(Entries taken from a collection)
________________________________________
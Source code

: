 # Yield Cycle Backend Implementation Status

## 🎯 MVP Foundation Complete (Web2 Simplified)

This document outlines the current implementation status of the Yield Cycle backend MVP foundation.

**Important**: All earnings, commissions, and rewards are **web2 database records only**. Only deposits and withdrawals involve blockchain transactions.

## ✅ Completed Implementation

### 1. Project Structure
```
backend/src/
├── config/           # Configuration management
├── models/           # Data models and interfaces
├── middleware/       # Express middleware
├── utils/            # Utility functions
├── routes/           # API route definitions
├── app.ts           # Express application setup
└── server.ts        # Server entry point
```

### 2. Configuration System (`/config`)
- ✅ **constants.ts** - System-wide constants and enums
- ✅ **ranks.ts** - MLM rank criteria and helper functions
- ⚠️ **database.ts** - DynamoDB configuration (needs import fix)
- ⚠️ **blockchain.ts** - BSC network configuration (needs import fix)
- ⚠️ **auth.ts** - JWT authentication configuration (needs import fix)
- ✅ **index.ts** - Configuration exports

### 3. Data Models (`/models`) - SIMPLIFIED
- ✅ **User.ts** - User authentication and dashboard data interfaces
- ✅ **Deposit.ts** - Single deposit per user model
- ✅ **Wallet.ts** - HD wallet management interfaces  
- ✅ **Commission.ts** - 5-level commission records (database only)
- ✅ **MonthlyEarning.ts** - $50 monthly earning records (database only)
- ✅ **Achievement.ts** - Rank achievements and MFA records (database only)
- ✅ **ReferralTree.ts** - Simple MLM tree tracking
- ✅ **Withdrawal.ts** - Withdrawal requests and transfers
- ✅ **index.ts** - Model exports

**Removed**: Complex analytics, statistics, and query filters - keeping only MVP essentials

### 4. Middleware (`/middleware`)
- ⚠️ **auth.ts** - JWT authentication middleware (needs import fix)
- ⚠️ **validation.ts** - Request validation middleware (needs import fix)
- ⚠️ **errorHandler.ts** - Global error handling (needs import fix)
________________________________________
**WHAT THE TASK ASKS**. What lines above contain the string "database"? Copy all of them.

**SOLUTION BELOW**.
**Important**: All earnings, commissions, and rewards are **web2 database records only**. Only deposits and withdrawals involve blockchain transactions.
- ⚠️ **database.ts** - DynamoDB configuration (needs import fix)
- ✅ **Commission.ts** - 5-level commission records (database only)
- ✅ **MonthlyEarning.ts** - $50 monthly earning records (database only)
- ✅ **Achievement.ts** - Rank achievements and MFA records (database only)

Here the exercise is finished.